Someone had written in, "WOMEN OVERGENERALIZE".

More to the point, when the word "rape" is defined down to where it means anything less than genuinely forced sexual contact, it cheapens the word. If "rape" can mean anything, it winds up meaning nothing.

The other day, Heather Mac Donald wrote a piece in the L.A. Times called "What Campus Rape Crisis?"

Among other things, she noted that the claimed incidence of rape – between 20% and 25% of all women – is much higher than the observed rates of all felonies combined anywhere else in the country. Indeed, it's high enough that if it were real, women would be staying away from college in droves.

The 2006 violent crime rate in Detroit, one of the most violent cities in the U.S., was 2,400 murders, rapes, robberies, and aggravated assaults per 100,000 inhabitants -- a rate of 2.4%.

Laer at Cheat Seeking Missiles notes an article "rebutting" Mac Donald's piece. One item cited is a couple of studies...

Having vented, Clark-Flory does actually rebut Mac Donald, but she does it by quoting another study instead of addressing the perceptive demographic challenge raised by Mac Donald.

Let's dispense with the "science" behind this argument first. It all goes back to a 1980's study commissioned by Ms Magazine (red flags, anyone?), in which the author, Mary Koss, didn't use the word "rape" in her survey designed to identify the rate of rapes on campus.

That may seem odd, but she had her reasons. Her question didn't use "rape" because she thought sensitive females would not answer such a direct question honestly. Instead, she asked,

"Have you had sexual intercourse when you didn't want to because a man gave you alcohol or drugs?"

Not surprisingly, she got HUGE results -- the same 20 to 25 percent figure the colleges want us to believe. Mac Donald says, and I believe, that many women who answered "yes" simply had on "beer goggles" at a bar and put out, then regretted it.

But here's the problem: Neither question addressed the man's intent, the woman's actions against the man, or any of the circumstances of the act. Rape is -- or has been up until now -- described legally by a particular set of circumstances that feminists are now trying to redefine. Just as anti-war factions are trying to redefine "torture" in order to create a cause where where wasn't one before, the feminists want to broaden the meaning of rape so more women become victims, thus increasing the relevance of their cause.

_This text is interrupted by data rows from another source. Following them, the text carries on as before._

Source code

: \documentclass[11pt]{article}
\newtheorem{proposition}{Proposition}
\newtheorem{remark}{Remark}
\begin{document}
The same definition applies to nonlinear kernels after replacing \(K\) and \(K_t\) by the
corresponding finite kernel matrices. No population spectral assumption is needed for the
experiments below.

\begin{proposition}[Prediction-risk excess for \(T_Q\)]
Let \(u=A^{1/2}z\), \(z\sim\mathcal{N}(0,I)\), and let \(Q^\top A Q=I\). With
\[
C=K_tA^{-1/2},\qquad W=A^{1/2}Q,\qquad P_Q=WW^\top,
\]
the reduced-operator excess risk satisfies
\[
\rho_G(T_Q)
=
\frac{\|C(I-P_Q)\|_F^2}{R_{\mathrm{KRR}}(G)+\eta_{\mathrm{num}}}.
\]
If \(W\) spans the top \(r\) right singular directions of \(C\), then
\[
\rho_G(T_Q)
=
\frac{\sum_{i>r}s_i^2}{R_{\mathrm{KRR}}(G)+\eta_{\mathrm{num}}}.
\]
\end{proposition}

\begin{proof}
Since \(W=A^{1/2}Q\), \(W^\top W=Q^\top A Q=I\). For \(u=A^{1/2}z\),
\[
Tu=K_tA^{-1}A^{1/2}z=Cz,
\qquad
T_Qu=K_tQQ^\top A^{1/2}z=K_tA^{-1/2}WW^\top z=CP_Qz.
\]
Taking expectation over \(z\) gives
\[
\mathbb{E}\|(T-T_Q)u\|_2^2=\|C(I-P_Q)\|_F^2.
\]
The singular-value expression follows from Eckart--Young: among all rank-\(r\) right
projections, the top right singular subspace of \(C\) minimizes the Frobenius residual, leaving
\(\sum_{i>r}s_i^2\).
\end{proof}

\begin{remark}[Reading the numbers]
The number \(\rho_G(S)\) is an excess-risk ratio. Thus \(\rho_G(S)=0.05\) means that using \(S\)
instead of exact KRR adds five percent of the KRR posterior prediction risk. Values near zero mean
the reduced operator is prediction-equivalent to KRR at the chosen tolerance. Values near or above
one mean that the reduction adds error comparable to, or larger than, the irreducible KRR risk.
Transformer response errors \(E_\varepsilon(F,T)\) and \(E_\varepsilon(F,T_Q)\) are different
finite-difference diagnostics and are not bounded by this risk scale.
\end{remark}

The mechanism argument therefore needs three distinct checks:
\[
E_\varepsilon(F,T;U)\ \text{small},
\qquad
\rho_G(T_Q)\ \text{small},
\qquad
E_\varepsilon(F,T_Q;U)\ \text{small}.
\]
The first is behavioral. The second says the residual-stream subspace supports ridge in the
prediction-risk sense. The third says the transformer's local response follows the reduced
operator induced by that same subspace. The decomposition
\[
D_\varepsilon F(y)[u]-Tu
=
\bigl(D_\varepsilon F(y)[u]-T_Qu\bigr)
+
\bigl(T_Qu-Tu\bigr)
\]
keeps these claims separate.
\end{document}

Laer then moves on to discuss drug-facilitated rape, where GHB or some other "date-rape drug" is slipped into a woman's drink.

Victims like Annette have trouble convincing police and prosecutors they've been raped. They have no memory of what happened and there's frequently no physical evidence because memories of what happened to them start to become real well after the crime. And, most damaging to the victims, law enforcement officials too readily dismiss these victims as bar sluts, not rape victims. That's particularly damaging to them because they were drugged, and were not drunk and promiscuous prior to being drugged.

To the extent that creating a false crisis out of campus and bar rapes will help the thousands of Annettes who are struggling to be heard, and who are psychologically damaged because society is calling them bar sluts instead of rape victims, more power to the false statistics.

But the studies cited by Clark-Flory do just the opposite. They group true date-rape victims with the girls who just got drunk and got laid. That minimizes the crime, and worse, it minimizes the perpetrator. One perp is a premeditating criminal who uses dangerous drugs just as effectively as other rapists use weapons and threats of violence; the other is some guy who just happened to be at a bar when a drunk girl said, "Lesh do it."

The other danger of the Clark-Flory approach is that it places justice in the hands of collegiate bureaucrats. As you can imagine, the colleges have set up protocols for dealing with the crisis created by foolishly broadening the definition of rape. Girls can ask committees of muddle-headed academics to rule on the fate of boys whose crime may have been no more than to say "Sure" to the girl's "Lesh do it."

Come to think of it, it may be tempting to skew the data to gin up more support for your cause. There are examples covering such things as rape, harassment, homelessness, hunger, and any number of topics where someone has an axe to grind. The thing is, if you fiddle with statistics and definitions to make whatever problem you want people to notice look more prevalent, are you doing yourself any good in the long run?